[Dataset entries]
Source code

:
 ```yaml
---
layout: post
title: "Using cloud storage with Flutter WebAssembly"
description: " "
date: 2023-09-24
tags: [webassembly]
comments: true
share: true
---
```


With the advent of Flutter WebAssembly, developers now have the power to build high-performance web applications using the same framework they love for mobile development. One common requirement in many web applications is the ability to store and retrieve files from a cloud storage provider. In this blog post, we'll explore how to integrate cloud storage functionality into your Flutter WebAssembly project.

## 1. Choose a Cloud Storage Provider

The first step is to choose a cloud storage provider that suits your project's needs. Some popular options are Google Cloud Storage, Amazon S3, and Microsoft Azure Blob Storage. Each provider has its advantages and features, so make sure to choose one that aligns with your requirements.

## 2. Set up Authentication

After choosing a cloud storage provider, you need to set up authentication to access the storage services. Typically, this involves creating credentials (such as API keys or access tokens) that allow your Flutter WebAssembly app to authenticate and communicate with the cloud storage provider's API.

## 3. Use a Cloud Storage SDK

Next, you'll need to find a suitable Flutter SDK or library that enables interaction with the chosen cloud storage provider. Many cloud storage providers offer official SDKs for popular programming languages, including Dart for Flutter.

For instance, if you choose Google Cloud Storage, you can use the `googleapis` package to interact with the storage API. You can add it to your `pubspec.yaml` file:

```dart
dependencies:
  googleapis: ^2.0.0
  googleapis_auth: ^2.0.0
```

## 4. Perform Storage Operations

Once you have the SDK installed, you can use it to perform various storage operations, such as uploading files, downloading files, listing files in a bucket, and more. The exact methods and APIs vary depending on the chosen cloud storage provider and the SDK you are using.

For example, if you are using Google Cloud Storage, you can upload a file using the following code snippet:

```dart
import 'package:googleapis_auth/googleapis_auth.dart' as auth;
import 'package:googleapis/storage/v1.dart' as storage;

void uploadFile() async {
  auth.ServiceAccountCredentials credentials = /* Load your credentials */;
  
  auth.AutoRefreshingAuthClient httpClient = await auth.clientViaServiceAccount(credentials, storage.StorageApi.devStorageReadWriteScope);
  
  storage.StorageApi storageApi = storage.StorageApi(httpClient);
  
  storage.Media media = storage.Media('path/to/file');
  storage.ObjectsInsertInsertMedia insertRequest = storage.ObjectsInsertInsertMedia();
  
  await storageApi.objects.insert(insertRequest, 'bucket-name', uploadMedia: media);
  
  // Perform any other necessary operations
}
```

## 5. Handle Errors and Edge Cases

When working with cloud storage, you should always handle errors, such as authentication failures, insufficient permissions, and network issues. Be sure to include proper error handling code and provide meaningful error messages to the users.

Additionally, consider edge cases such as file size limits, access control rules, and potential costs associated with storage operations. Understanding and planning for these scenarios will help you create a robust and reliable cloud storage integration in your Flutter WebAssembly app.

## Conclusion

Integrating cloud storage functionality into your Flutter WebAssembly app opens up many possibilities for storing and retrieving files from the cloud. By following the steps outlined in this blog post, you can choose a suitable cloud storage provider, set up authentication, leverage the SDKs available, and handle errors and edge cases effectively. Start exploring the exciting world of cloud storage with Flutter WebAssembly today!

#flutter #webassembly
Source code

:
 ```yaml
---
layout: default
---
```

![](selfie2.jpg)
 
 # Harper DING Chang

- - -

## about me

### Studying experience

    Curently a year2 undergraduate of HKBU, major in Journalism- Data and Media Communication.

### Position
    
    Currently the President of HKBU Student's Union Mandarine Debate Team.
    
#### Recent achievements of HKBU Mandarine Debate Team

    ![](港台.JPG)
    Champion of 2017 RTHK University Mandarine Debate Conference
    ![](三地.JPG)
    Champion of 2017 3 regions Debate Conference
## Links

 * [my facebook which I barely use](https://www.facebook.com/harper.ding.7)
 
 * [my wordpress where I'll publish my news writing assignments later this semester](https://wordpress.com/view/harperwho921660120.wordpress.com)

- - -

→ The task
Only one stretch is wanted, so please give again exactly the lines from the start of the data through the line containing "The first step", both ends included.

→ Response area
Source code

:
 ```yaml
---
layout: post
title: "Using cloud storage with Flutter WebAssembly"
description: " "
date: 2023-09-24
tags: [webassembly]
comments: true
share: true
---
```


With the advent of Flutter WebAssembly, developers now have the power to build high-performance web applications using the same framework they love for mobile development. One common requirement in many web applications is the ability to store and retrieve files from a cloud storage provider. In this blog post, we'll explore how to integrate cloud storage functionality into your Flutter WebAssembly project.

## 1. Choose a Cloud Storage Provider

The first step is to choose a cloud storage provider that suits your project's needs. Some popular options are Google Cloud Storage, Amazon S3, and Microsoft Azure Blob Storage. Each provider has its advantages and features, so make sure to choose one that aligns with your requirements.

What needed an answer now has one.